Alors que la France est déconfinée depuis le 15 décembre, le professeur Jean-François Delfraissy met en garde mercredi dans les colonnes du Parisien sur le risque d'une troisième vague de Covid-19. "Ce risque n'est pas négligeable, mais il faut tout faire pour l'éviter", assure-t-il, expliquant qu'il attend une reprise épidémique le 10 janvier.

"Le modèle n'a pas changé, le virus va continuer de circuler au fil de l'hiver", rappelle le président du Conseil scientifique.




D'après lui, "l'arrivée des vaccins n'aura pas d'impact sur le premier trimestre 2021 et très peu sur le deuxième". Car si la France est sortie d'un deuxième confinement, remplacé par un couvre-feu nocturne depuis 20H00, on enregistre, pour la semaine écoulée, une moyenne de 12.000 nouveaux cas positifs chaque jour (11.500 mardi), bien au-delà de l'objectif des 5.000 cas quotidiens fixé par l'exécutif. "Ce début d'année ne sera pas différent de 2020", estime-t-il. Si le vaccin ne va rien fondamentalement changer dans l'immédiat, il "sera une solution pour sortir de cette pandémie à l'été ou à l'automne 2021", précise-t-il.



L'immunologue relève que tout n'est pas encore réglé et qu'"il reste des questions, la durée de la réponse immunitaire et les effets secondaires qu'il va falloir surveiller avec une très grande attention". Pour lui, "il n'y a pas d'urgence à immuniser la France entière" et estime que "cela prendra jusqu'à fin avril, voire mai, pour immuniser les 22 millions de Français les plus à risque".  "Prenons notre temps", insiste le scientifique de 72 ans, affirmant qu'il se fera vacciner "sans hésitation" lorsque son tour viendra.

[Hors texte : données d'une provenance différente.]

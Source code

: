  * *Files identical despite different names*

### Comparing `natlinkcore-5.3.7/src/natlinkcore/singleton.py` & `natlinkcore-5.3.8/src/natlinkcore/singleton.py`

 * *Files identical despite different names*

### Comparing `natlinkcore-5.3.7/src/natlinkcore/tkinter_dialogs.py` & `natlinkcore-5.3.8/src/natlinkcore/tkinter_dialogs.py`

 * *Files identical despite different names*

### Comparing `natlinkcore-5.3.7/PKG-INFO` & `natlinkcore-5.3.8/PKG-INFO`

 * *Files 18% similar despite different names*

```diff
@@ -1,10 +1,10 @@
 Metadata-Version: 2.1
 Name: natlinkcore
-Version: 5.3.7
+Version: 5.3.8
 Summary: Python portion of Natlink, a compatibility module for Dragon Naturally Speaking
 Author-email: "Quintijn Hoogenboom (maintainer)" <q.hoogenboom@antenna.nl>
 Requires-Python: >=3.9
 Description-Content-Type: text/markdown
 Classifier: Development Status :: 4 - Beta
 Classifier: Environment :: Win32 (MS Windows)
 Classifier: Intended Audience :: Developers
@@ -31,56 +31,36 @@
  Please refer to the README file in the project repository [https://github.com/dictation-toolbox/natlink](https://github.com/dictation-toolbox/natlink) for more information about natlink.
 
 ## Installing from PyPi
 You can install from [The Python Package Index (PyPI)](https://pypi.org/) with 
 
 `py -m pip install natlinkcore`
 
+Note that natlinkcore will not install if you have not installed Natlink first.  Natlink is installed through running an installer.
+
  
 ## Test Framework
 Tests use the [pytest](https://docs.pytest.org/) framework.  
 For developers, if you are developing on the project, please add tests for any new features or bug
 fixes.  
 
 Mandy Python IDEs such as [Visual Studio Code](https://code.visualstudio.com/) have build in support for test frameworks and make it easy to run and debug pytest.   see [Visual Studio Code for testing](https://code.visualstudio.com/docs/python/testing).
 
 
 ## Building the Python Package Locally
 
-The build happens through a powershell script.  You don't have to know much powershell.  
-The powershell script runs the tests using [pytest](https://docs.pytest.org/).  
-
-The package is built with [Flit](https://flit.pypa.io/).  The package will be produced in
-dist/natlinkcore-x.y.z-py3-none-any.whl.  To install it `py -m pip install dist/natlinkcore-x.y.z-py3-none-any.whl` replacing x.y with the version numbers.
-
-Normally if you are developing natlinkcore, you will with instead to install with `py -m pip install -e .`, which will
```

Pour éviter de voir la situation sanitaire se dégrader, l'immunologue demande ainsi aux Français "un dernier effort", le temps que les connaissances et les traitements contre le Covid-19 progressent. "La science avance, dans le silence, mais elle avance. En attendant, restons extrêmement prudents encore trois à six mois. C'est le dernier effort!", martèle-t-il.